> **ACTIVITY**
Starting from the first line, transcribe the whole listing exactly.

> **LISTED ENTRIES**
□ □ □ □
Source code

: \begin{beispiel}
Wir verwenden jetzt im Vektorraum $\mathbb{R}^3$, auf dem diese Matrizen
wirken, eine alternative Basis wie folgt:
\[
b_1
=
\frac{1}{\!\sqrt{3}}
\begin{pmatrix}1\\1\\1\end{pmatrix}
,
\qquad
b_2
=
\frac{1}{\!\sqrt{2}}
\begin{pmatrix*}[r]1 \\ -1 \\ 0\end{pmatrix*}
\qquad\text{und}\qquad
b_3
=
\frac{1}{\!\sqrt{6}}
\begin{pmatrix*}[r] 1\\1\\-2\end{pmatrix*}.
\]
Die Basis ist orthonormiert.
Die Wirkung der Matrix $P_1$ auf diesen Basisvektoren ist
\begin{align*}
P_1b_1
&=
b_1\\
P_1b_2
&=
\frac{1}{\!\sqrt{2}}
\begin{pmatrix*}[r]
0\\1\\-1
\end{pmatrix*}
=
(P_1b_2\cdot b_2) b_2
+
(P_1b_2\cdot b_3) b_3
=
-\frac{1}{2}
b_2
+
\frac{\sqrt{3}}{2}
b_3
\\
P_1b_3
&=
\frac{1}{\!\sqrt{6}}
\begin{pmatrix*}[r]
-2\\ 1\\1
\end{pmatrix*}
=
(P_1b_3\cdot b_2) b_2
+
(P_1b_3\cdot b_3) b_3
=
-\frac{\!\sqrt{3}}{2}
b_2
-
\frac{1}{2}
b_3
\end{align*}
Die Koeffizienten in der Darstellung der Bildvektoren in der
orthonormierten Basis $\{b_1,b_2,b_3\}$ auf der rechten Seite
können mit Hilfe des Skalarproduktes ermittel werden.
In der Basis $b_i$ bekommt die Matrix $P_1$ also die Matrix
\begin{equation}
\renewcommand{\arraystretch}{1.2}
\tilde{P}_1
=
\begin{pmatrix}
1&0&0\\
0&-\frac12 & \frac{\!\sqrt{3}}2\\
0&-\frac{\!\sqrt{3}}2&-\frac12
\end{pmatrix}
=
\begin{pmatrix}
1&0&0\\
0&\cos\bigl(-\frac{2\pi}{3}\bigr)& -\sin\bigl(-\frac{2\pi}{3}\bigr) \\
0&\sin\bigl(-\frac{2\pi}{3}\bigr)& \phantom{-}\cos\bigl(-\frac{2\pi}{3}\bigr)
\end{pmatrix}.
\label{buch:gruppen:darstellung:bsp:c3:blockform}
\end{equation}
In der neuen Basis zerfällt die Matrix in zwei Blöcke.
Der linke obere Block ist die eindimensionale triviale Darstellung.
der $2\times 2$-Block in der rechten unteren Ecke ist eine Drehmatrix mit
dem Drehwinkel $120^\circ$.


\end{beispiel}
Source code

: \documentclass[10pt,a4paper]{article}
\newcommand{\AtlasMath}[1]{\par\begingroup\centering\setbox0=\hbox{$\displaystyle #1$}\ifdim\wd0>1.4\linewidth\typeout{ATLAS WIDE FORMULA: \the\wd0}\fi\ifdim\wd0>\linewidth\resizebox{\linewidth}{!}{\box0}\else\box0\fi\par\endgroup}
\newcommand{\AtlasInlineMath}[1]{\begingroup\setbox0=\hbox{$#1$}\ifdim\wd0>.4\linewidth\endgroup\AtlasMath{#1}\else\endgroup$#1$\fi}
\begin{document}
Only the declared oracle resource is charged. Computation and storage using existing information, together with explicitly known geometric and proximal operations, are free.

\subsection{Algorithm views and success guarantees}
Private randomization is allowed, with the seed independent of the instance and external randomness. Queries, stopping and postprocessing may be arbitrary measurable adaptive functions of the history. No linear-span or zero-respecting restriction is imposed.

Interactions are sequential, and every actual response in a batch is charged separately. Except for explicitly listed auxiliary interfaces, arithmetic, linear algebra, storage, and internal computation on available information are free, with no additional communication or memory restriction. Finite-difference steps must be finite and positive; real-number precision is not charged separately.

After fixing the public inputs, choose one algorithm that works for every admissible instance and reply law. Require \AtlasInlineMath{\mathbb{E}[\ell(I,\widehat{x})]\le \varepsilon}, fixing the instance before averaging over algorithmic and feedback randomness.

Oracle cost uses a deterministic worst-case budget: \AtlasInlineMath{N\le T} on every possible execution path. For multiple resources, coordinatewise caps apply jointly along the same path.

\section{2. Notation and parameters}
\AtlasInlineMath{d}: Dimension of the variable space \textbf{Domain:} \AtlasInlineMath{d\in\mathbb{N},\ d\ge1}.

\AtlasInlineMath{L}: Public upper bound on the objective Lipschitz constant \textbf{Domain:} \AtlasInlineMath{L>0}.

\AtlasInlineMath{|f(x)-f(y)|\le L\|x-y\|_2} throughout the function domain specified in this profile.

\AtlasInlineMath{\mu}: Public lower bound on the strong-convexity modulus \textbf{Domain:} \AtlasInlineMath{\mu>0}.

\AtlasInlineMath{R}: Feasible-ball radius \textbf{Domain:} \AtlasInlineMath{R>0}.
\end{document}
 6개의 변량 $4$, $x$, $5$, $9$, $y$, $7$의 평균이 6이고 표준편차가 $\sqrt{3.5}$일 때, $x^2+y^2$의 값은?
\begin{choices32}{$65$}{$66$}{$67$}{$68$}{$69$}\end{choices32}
□ □ □ □
> **RESULT FOR THIS EXERCISE**
Source code

: \begin{beispiel}
Wir verwenden jetzt im Vektorraum $\mathbb{R}^3$, auf dem diese Matrizen
wirken, eine alternative Basis wie folgt:
\[
b_1
=
\frac{1}{\!\sqrt{3}}
\begin{pmatrix}1\\1\\1\end{pmatrix}
,
\qquad
b_2
=
\frac{1}{\!\sqrt{2}}
\begin{pmatrix*}[r]1 \\ -1 \\ 0\end{pmatrix*}
\qquad\text{und}\qquad
b_3
=
\frac{1}{\!\sqrt{6}}
\begin{pmatrix*}[r] 1\\1\\-2\end{pmatrix*}.
\]
Die Basis ist orthonormiert.
Die Wirkung der Matrix $P_1$ auf diesen Basisvektoren ist
\begin{align*}
P_1b_1
&=
b_1\\
P_1b_2
&=
\frac{1}{\!\sqrt{2}}
\begin{pmatrix*}[r]
0\\1\\-1
\end{pmatrix*}
=
(P_1b_2\cdot b_2) b_2
+
(P_1b_2\cdot b_3) b_3
=
-\frac{1}{2}
b_2
+
\frac{\sqrt{3}}{2}
b_3
\\
P_1b_3
&=
\frac{1}{\!\sqrt{6}}
\begin{pmatrix*}[r]
-2\\ 1\\1
\end{pmatrix*}
=
(P_1b_3\cdot b_2) b_2
+
(P_1b_3\cdot b_3) b_3
=
-\frac{\!\sqrt{3}}{2}
b_2
-
\frac{1}{2}
b_3
\end{align*}
Die Koeffizienten in der Darstellung der Bildvektoren in der
orthonormierten Basis $\{b_1,b_2,b_3\}$ auf der rechten Seite
können mit Hilfe des Skalarproduktes ermittel werden.
In der Basis $b_i$ bekommt die Matrix $P_1$ also die Matrix
\begin{equation}
\renewcommand{\arraystretch}{1.2}
\tilde{P}_1
=
\begin{pmatrix}
1&0&0\\
0&-\frac12 & \frac{\!\sqrt{3}}2\\
0&-\frac{\!\sqrt{3}}2&-\frac12
\end{pmatrix}
=
\begin{pmatrix}
1&0&0\\
0&\cos\bigl(-\frac{2\pi}{3}\bigr)& -\sin\bigl(-\frac{2\pi}{3}\bigr) \\
0&\sin\bigl(-\frac{2\pi}{3}\bigr)& \phantom{-}\cos\bigl(-\frac{2\pi}{3}\bigr)
\end{pmatrix}.
\label{buch:gruppen:darstellung:bsp:c3:blockform}
\end{equation}
In der neuen Basis zerfällt die Matrix in zwei Blöcke.
Der linke obere Block ist die eindimensionale triviale Darstellung.
der $2\times 2$-Block in der rechten unteren Ecke ist eine Drehmatrix mit
dem Drehwinkel $120^\circ$.


\end{beispiel}
Source code

: \documentclass[10pt,a4paper]{article}
\newcommand{\AtlasMath}[1]{\par\begingroup\centering\setbox0=\hbox{$\displaystyle #1$}\ifdim\wd0>1.4\linewidth\typeout{ATLAS WIDE FORMULA: \the\wd0}\fi\ifdim\wd0>\linewidth\resizebox{\linewidth}{!}{\box0}\else\box0\fi\par\endgroup}
\newcommand{\AtlasInlineMath}[1]{\begingroup\setbox0=\hbox{$#1$}\ifdim\wd0>.4\linewidth\endgroup\AtlasMath{#1}\else\endgroup$#1$\fi}
\begin{document}
Only the declared oracle resource is charged. Computation and storage using existing information, together with explicitly known geometric and proximal operations, are free.

\subsection{Algorithm views and success guarantees}
Private randomization is allowed, with the seed independent of the instance and external randomness. Queries, stopping and postprocessing may be arbitrary measurable adaptive functions of the history. No linear-span or zero-respecting restriction is imposed.

Interactions are sequential, and every actual response in a batch is charged separately. Except for explicitly listed auxiliary interfaces, arithmetic, linear algebra, storage, and internal computation on available information are free, with no additional communication or memory restriction. Finite-difference steps must be finite and positive; real-number precision is not charged separately.

After fixing the public inputs, choose one algorithm that works for every admissible instance and reply law. Require \AtlasInlineMath{\mathbb{E}[\ell(I,\widehat{x})]\le \varepsilon}, fixing the instance before averaging over algorithmic and feedback randomness.

Oracle cost uses a deterministic worst-case budget: \AtlasInlineMath{N\le T} on every possible execution path. For multiple resources, coordinatewise caps apply jointly along the same path.

\section{2. Notation and parameters}
\AtlasInlineMath{d}: Dimension of the variable space \textbf{Domain:} \AtlasInlineMath{d\in\mathbb{N},\ d\ge1}.

\AtlasInlineMath{L}: Public upper bound on the objective Lipschitz constant \textbf{Domain:} \AtlasInlineMath{L>0}.

\AtlasInlineMath{|f(x)-f(y)|\le L\|x-y\|_2} throughout the function domain specified in this profile.

\AtlasInlineMath{\mu}: Public lower bound on the strong-convexity modulus \textbf{Domain:} \AtlasInlineMath{\mu>0}.

\AtlasInlineMath{R}: Feasible-ball radius \textbf{Domain:} \AtlasInlineMath{R>0}.
\end{document}
 6개의 변량 $4$, $x$, $5$, $9$, $y$, $7$의 평균이 6이고 표준편차가 $\sqrt{3.5}$일 때, $x^2+y^2$의 값은?
\begin{choices32}{$65$}{$66$}{$67$}{$68$}{$69$}\end{choices32}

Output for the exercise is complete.